[Provided entries]
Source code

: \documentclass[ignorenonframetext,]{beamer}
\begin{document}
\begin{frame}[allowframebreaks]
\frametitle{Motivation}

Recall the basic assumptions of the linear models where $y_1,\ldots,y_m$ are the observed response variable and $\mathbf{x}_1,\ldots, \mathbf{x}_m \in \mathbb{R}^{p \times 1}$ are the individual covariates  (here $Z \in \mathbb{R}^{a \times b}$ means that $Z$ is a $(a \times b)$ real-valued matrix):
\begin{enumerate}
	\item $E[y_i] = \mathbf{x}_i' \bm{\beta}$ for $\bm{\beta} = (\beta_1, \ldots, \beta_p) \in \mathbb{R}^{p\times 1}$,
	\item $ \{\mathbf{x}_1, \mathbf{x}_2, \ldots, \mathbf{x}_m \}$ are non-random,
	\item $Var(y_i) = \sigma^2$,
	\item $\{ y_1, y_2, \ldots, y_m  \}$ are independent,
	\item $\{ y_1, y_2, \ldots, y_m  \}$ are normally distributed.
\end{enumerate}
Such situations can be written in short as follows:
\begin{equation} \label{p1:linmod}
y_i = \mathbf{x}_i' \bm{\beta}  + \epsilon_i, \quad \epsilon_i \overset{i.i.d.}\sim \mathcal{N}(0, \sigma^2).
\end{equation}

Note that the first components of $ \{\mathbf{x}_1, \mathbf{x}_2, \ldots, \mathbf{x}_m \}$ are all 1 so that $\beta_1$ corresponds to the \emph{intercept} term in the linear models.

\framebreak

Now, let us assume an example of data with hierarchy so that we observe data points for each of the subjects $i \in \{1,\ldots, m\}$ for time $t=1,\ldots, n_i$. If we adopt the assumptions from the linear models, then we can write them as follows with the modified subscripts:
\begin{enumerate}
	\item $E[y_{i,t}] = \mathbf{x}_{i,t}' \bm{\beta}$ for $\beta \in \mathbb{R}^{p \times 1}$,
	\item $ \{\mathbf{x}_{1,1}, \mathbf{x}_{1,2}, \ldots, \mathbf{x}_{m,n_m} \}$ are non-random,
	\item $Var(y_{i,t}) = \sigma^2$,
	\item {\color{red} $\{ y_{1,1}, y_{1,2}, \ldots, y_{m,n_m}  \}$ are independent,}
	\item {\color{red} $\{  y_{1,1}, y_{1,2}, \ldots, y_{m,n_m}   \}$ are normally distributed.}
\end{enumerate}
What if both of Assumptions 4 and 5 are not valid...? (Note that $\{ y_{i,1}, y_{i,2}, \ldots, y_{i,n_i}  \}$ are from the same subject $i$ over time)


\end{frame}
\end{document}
[/Provided entries]
**Task brief**
Return the whole of the data, character for character.

**Written answer**
Source code

: \documentclass[ignorenonframetext,]{beamer}
\begin{document}
\begin{frame}[allowframebreaks]
\frametitle{Motivation}

Recall the basic assumptions of the linear models where $y_1,\ldots,y_m$ are the observed response variable and $\mathbf{x}_1,\ldots, \mathbf{x}_m \in \mathbb{R}^{p \times 1}$ are the individual covariates  (here $Z \in \mathbb{R}^{a \times b}$ means that $Z$ is a $(a \times b)$ real-valued matrix):
\begin{enumerate}
	\item $E[y_i] = \mathbf{x}_i' \bm{\beta}$ for $\bm{\beta} = (\beta_1, \ldots, \beta_p) \in \mathbb{R}^{p\times 1}$,
	\item $ \{\mathbf{x}_1, \mathbf{x}_2, \ldots, \mathbf{x}_m \}$ are non-random,
	\item $Var(y_i) = \sigma^2$,
	\item $\{ y_1, y_2, \ldots, y_m  \}$ are independent,
	\item $\{ y_1, y_2, \ldots, y_m  \}$ are normally distributed.
\end{enumerate}
Such situations can be written in short as follows:
\begin{equation} \label{p1:linmod}
y_i = \mathbf{x}_i' \bm{\beta}  + \epsilon_i, \quad \epsilon_i \overset{i.i.d.}\sim \mathcal{N}(0, \sigma^2).
\end{equation}

Note that the first components of $ \{\mathbf{x}_1, \mathbf{x}_2, \ldots, \mathbf{x}_m \}$ are all 1 so that $\beta_1$ corresponds to the \emph{intercept} term in the linear models.

\framebreak

Now, let us assume an example of data with hierarchy so that we observe data points for each of the subjects $i \in \{1,\ldots, m\}$ for time $t=1,\ldots, n_i$. If we adopt the assumptions from the linear models, then we can write them as follows with the modified subscripts:
\begin{enumerate}
	\item $E[y_{i,t}] = \mathbf{x}_{i,t}' \bm{\beta}$ for $\beta \in \mathbb{R}^{p \times 1}$,
	\item $ \{\mathbf{x}_{1,1}, \mathbf{x}_{1,2}, \ldots, \mathbf{x}_{m,n_m} \}$ are non-random,
	\item $Var(y_{i,t}) = \sigma^2$,
	\item {\color{red} $\{ y_{1,1}, y_{1,2}, \ldots, y_{m,n_m}  \}$ are independent,}
	\item {\color{red} $\{  y_{1,1}, y_{1,2}, \ldots, y_{m,n_m}   \}$ are normally distributed.}
\end{enumerate}
What if both of Assumptions 4 and 5 are not valid...? (Note that $\{ y_{i,1}, y_{i,2}, \ldots, y_{i,n_i}  \}$ are from the same subject $i$ over time)


\end{frame}
\end{document}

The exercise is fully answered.